Beberapa tahun ini kenakalan remaja meningkat di kota Yogya mulai dari tawuran antar sekolah, narkoba, pergaulan bebas dan juga klitih. Sangat disayangkan dimana kota yang berpredikat kota pelajar ini harus dinodai dengan tindakan yang tidak mencerminkan sikap terpelajar.

Kata klitih sendiri merupakan istilah yang merujuk kepada Pasar Klitikan Yogya. Dahulu, artinya adalah melakukan aktivitas tidak jelas dan bersikap santai mencari barang bekas dan Klitikan, sementara istilah Nglitih adalah istilah yang digunakan untuk menggambarkan kegiatan jalan jalan santai.

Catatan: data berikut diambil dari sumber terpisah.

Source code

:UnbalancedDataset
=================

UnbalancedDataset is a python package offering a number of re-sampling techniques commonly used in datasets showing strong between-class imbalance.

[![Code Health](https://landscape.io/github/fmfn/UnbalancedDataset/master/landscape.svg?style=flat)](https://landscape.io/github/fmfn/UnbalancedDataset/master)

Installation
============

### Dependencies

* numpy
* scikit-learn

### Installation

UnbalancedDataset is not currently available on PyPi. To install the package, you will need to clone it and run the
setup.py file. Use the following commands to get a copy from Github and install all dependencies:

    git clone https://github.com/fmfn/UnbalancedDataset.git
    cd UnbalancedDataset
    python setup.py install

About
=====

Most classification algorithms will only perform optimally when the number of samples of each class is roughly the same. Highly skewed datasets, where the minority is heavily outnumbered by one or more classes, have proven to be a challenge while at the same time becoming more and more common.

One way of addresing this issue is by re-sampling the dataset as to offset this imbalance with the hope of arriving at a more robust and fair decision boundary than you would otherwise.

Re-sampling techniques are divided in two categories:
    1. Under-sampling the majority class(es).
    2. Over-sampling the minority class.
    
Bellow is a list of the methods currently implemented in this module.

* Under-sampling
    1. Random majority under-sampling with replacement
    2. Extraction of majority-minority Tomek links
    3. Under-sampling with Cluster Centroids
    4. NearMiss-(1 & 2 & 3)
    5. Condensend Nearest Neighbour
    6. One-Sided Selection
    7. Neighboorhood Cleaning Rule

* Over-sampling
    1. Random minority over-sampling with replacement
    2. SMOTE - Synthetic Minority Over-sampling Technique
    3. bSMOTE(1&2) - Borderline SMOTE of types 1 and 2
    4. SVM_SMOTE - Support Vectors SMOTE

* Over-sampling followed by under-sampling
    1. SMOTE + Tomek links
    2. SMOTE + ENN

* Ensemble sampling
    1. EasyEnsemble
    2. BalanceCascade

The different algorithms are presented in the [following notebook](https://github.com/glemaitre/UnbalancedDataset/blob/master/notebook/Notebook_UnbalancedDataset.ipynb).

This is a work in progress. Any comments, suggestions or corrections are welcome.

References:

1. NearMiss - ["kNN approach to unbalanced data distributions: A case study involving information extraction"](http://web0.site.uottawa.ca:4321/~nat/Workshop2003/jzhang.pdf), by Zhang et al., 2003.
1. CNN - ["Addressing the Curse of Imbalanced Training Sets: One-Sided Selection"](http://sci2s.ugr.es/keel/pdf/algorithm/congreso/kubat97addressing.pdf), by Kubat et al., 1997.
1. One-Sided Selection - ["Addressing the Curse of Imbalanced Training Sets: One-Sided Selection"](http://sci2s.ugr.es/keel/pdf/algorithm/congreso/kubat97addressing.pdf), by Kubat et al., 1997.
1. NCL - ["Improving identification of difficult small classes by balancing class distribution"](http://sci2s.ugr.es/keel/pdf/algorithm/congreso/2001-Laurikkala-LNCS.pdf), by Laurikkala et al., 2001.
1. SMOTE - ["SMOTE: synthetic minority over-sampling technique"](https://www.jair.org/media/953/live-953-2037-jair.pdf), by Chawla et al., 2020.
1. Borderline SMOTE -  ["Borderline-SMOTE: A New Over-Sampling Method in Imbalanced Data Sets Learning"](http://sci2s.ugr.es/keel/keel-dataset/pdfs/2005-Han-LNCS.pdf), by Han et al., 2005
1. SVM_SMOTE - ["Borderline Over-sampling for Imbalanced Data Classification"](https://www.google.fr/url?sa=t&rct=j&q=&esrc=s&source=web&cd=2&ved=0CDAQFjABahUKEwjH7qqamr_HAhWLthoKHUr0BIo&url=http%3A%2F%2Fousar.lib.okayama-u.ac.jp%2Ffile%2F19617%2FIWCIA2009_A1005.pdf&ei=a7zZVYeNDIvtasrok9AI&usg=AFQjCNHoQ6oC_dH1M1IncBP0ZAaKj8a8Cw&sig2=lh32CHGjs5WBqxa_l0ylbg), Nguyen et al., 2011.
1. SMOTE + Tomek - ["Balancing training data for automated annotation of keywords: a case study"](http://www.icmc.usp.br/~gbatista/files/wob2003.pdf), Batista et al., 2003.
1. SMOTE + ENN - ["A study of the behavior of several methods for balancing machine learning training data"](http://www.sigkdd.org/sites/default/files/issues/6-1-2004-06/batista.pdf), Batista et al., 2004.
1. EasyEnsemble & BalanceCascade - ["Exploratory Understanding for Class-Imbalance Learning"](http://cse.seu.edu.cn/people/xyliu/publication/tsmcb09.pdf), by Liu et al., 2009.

Entah kenapa kemudian istilah Klitih ini bergeser menjadi istilah kegiatan yang menggambarkan bentuk anarkisme remaja yang sedang marak di Yogya. Klitih identik dengan pemuda atau segerombolan pemuda yang ingin melukai atau melumpuhkan lawannya dengan kekerasan. Ironisnya mereka menggunakan senjata tajam seperti pisau, pedang, gir dll.

Dalam aksinya terkadang mereka tidak punya misi yang jelas seperti melukai musuhnya disekolah atau musuh diluar, mereka bisa menyerang siapa saja bahkan orang yang tidak dikenal sekalipun.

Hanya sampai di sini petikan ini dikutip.